*Task brief*
Repeat exactly, and only, the lines from the one containing "GHz 或更快的处理器或 系统单芯片（SoC）" through the last line of the data below.

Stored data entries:
=== Begin Enclosure ===

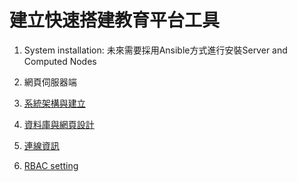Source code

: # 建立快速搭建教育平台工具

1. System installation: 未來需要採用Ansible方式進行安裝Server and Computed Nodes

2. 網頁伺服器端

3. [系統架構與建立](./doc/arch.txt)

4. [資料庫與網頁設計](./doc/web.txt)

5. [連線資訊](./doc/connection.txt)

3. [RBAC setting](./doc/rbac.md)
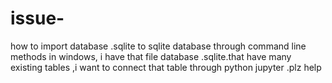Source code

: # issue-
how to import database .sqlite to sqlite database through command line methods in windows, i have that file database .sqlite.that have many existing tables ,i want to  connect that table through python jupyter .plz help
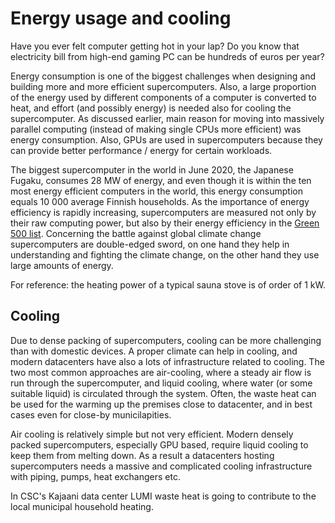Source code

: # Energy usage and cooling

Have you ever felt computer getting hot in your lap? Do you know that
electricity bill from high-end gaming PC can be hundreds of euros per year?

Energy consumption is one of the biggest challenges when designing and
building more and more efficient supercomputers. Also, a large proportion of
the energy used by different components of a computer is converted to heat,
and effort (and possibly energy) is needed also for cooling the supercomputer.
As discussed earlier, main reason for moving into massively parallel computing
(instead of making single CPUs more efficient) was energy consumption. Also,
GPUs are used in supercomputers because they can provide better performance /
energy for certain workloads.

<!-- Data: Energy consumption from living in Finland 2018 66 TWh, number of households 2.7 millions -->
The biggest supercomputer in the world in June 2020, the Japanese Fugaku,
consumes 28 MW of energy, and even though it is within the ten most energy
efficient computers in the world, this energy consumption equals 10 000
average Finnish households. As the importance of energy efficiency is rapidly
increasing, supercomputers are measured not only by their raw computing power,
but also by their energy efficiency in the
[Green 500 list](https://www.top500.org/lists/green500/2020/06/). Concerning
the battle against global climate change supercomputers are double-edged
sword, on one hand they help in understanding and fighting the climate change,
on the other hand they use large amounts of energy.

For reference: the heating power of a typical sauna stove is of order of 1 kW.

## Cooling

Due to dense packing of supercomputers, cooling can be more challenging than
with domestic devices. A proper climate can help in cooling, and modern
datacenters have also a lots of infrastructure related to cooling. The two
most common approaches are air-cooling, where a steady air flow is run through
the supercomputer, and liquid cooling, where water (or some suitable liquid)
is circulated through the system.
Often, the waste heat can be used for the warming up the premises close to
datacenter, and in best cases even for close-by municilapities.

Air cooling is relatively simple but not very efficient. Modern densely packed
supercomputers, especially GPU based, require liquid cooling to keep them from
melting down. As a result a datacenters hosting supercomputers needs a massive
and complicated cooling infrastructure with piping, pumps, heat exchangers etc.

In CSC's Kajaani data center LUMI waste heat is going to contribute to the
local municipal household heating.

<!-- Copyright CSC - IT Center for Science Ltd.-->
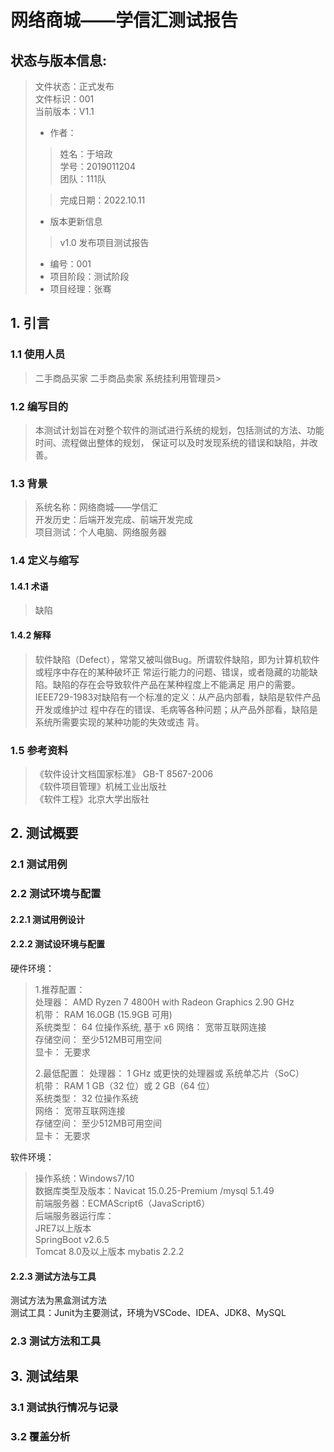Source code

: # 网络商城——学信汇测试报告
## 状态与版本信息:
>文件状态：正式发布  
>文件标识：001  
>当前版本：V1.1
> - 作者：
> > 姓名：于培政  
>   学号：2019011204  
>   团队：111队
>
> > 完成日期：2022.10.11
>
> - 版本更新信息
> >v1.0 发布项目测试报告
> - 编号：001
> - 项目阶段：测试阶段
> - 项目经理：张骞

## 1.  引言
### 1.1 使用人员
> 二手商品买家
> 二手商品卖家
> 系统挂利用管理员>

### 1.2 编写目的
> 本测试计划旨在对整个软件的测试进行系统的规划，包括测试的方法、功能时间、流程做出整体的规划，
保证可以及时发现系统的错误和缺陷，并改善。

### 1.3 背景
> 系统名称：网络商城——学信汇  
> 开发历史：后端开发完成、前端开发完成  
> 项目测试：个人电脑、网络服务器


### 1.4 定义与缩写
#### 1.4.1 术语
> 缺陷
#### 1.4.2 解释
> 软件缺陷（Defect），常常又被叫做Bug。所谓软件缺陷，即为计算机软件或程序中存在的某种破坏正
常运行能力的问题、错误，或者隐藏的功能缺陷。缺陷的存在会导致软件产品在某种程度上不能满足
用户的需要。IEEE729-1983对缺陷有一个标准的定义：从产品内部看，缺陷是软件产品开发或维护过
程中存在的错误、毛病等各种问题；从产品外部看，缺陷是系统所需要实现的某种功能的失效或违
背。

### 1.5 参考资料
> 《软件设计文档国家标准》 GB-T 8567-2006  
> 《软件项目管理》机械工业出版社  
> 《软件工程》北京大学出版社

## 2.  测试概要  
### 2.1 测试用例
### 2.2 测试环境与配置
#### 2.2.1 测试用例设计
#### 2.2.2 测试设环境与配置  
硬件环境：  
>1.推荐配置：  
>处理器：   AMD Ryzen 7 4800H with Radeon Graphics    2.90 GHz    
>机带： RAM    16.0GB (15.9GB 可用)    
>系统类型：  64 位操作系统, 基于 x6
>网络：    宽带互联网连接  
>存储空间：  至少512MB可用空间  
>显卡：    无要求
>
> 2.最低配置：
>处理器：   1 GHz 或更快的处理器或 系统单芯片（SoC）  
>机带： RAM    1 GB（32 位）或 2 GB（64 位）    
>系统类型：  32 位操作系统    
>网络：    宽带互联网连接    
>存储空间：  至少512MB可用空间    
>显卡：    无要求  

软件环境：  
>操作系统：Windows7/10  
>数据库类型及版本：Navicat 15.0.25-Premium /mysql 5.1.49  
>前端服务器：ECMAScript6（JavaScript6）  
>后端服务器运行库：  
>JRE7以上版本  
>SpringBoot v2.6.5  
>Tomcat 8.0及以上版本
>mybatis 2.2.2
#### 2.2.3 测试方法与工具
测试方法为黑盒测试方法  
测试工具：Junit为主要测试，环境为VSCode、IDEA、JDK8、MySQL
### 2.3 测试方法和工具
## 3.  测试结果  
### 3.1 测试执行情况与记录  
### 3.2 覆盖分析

=== End Enclosure ===

*Reply*
>处理器：   1 GHz 或更快的处理器或 系统单芯片（SoC）  
>机带： RAM    1 GB（32 位）或 2 GB（64 位）    
>系统类型：  32 位操作系统    
>网络：    宽带互联网连接    
>存储空间：  至少512MB可用空间    
>显卡：    无要求  

软件环境：  
>操作系统：Windows7/10  
>数据库类型及版本：Navicat 15.0.25-Premium /mysql 5.1.49  
>前端服务器：ECMAScript6（JavaScript6）  
>后端服务器运行库：  
>JRE7以上版本  
>SpringBoot v2.6.5  
>Tomcat 8.0及以上版本
>mybatis 2.2.2
#### 2.2.3 测试方法与工具
测试方法为黑盒测试方法  
测试工具：Junit为主要测试，环境为VSCode、IDEA、JDK8、MySQL
### 2.3 测试方法和工具
## 3.  测试结果  
### 3.1 测试执行情况与记录  
### 3.2 覆盖分析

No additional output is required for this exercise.